- THE TASK
Please reproduce the entries exactly, skipping each picture.

- DATA FOR THIS EXERCISE
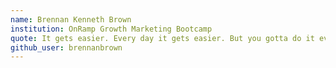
 ```yaml
---
name: Brennan Kenneth Brown
institution: OnRamp Growth Marketing Bootcamp
quote: It gets easier. Every day it gets easier. But you gotta do it every day, that’s the hard part.
github_user: brennanbrown
---
```


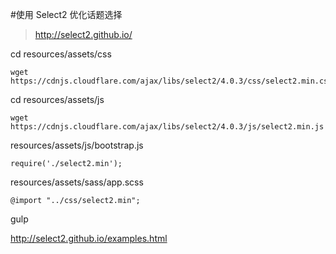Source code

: #使用 Select2 优化话题选择

>http://select2.github.io/

cd resources/assets/css
```
wget https://cdnjs.cloudflare.com/ajax/libs/select2/4.0.3/css/select2.min.css
```

cd resources/assets/js
```
wget https://cdnjs.cloudflare.com/ajax/libs/select2/4.0.3/js/select2.min.js
```

resources/assets/js/bootstrap.js
```
require('./select2.min');
```

resources/assets/sass/app.scss
```
@import "../css/select2.min";
```

gulp

http://select2.github.io/examples.html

- ANSWER
 ```yaml
---
name: Brennan Kenneth Brown
institution: OnRamp Growth Marketing Bootcamp
quote: It gets easier. Every day it gets easier. But you gotta do it every day, that’s the hard part.
github_user: brennanbrown
---
```


Source code

: #使用 Select2 优化话题选择

>http://select2.github.io/

cd resources/assets/css
```
wget https://cdnjs.cloudflare.com/ajax/libs/select2/4.0.3/css/select2.min.css
```

cd resources/assets/js
```
wget https://cdnjs.cloudflare.com/ajax/libs/select2/4.0.3/js/select2.min.js
```

resources/assets/js/bootstrap.js
```
require('./select2.min');
```

resources/assets/sass/app.scss
```
@import "../css/select2.min";
```

gulp

http://select2.github.io/examples.html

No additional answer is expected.